Daniel was complaining as he was putting on his jacket this morning…he said Shelby’s parka must be warmer…because she never scrunches her shoulders to her ears on the bus. So, I made him try on one of my (slightly bulkier) parkas. As he tried it on..he said “no way Mom, I’m not wearing one of YOUR jackets…look at this big ugly thing…this is for people who live where it is REALLY REALLY cold.
Yesterday, it was cold enough for the shy fox to brave a visit to the bird feeder…and drive Denali crazy….
….which was a welcomed distraction, because she spends half of the day with her head on my lap waiting waiting…..waiting for me to take her out to play.
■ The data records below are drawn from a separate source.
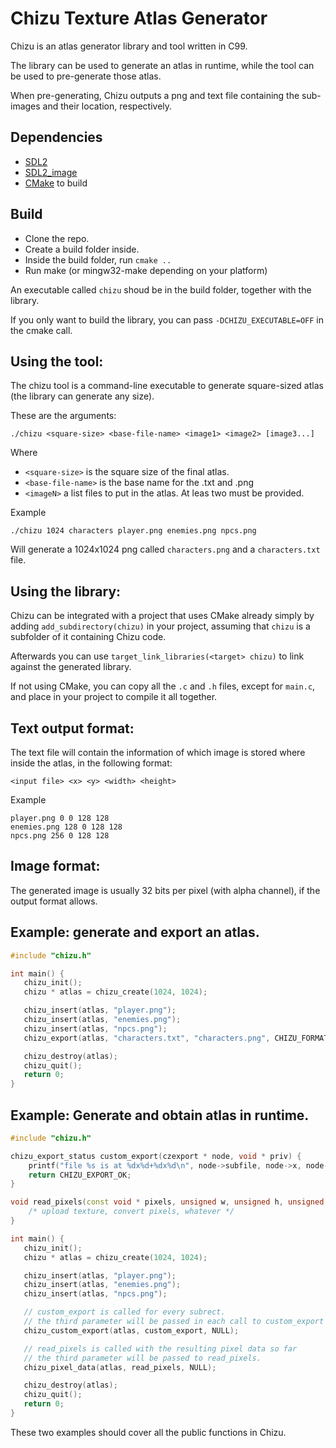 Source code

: # Chizu Texture Atlas Generator

Chizu is an atlas generator library and tool written in C99.

The library can be used to generate an atlas in runtime, while the tool can be used to pre-generate those atlas.

When pre-generating, Chizu outputs a png and text file containing the sub-images and their location, respectively.

## Dependencies

 - [SDL2](http://libsdl.org)
 - [SDL2\_image](https://www.libsdl.org/projects/SDL_image/)
 - [CMake](http://cmake.org) to build

## Build

- Clone the repo.
- Create a build folder inside.
- Inside the build folder, run `cmake ..`
- Run make (or mingw32-make depending on your platform)

An executable called `chizu` shoud be in the build folder, together with the library.

If you only want to build the library, you can pass `-DCHIZU_EXECUTABLE=OFF` in the
cmake call.

## Using the tool:

The chizu tool is a command-line executable to generate square-sized atlas (the library can generate any size).

These are the arguments:

    ./chizu <square-size> <base-file-name> <image1> <image2> [image3...]

Where

- `<square-size>` is the square size of the final atlas.
- `<base-file-name>` is the base name for the .txt and .png
- `<imageN>` a list files to put in the atlas. At leas two must be provided.

Example

    ./chizu 1024 characters player.png enemies.png npcs.png

Will generate a 1024x1024 png called `characters.png` and a `characters.txt` file.

## Using the library:

Chizu can be integrated with a project that uses CMake already simply by adding `add_subdirectory(chizu)` in your project, assuming that `chizu` is a subfolder of it containing Chizu code.

Afterwards you can use `target_link_libraries(<target> chizu)` to link against the generated library.

If not using CMake, you can copy all the `.c` and `.h` files, except for `main.c`, and place in your project to compile it all together.

## Text output format:

The text file will contain the information of which image is stored where inside the atlas, in the following format:

    <input file> <x> <y> <width> <height>

Example
```
player.png 0 0 128 128
enemies.png 128 0 128 128
npcs.png 256 0 128 128
```
## Image format:

The generated image is usually 32 bits per pixel (with alpha channel), if the output format allows.

## Example: generate and export an atlas.

```cpp
#include "chizu.h"

int main() {
   chizu_init();
   chizu * atlas = chizu_create(1024, 1024);

   chizu_insert(atlas, "player.png"); 
   chizu_insert(atlas, "enemies.png"); 
   chizu_insert(atlas, "npcs.png");
   chizu_export(atlas, "characters.txt", "characters.png", CHIZU_FORMAT_PNG);

   chizu_destroy(atlas);
   chizu_quit();
   return 0;
}
```
## Example: Generate and obtain atlas in runtime.

```cpp
#include "chizu.h"

chizu_export_status custom_export(czexport * node, void * priv) {
    printf("file %s is at %dx%d+%dx%d\n", node->subfile, node->x, node->y, node->w, node->h);
    return CHIZU_EXPORT_OK;
}

void read_pixels(const void * pixels, unsigned w, unsigned h, unsigned d, void * priv) {
    /* upload texture, convert pixels, whatever */
}

int main() {
   chizu_init();
   chizu * atlas = chizu_create(1024, 1024);

   chizu_insert(atlas, "player.png"); 
   chizu_insert(atlas, "enemies.png"); 
   chizu_insert(atlas, "npcs.png");

   // custom_export is called for every subrect.
   // the third parameter will be passed in each call to custom_export
   chizu_custom_export(atlas, custom_export, NULL);

   // read_pixels is called with the resulting pixel data so far
   // the third parameter will be passed to read_pixels.
   chizu_pixel_data(atlas, read_pixels, NULL);

   chizu_destroy(atlas);
   chizu_quit();
   return 0;
}
```

These two examples should cover all the public functions in Chizu.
When I took the kids out to the bus this morning…the temperature gage on the car was dropping (it’s coldest at the mailbox…must be some sort of “Round Lake Effect” here—because it was only -39 in our driveway). Anyway, the temperature gauge showed -40, then -41….then it said OC. What does OC mean? Off the Charts? The kids decided “Oh Crap”
The moon was full and the sky was bright, but we could still tell that the days are getting longer, the eastern horizon definitely lighter by the mailbox at 6:45am..not only will this cold snap break tomorrow…spring is coming!!!
I like your guesses for what OC means on the temperature readout on your car. Very creative! What OC actually stands for is OPEN CIRCUIT. If the temperature were ever to go above 140 degrees F outside, the display would read SC for SHORT CIRCUIT. The ambient air temperature is deduced by using a device called an NTC thermistor that changes in electrical resistance with changes in temperature. In colder temperatures the resistance increases to the point that there is much less current flowing through the thermistor so it appears to the rest of the electronics that the device is unplugged or in other words the circuit is open as it would be if there were a break in the wires. At the other end of the temperature extreme the resistance of the thermistor is lower when very hot so it appears to the electronics as if the thermistor is shorted out or the wires are crossed. In any case do keep warm. I was glad I installed an engine block heater and battery warmer blanket in my Jeep before I spent last week up the Gunflint Trail. Sure made starting the Jeep easier and a quicker warm up inside. Those devices would have gotten a real workout this week were I still up there instead of back home again in Indiana. Thanks for all your postings. They are the next best thing to being there!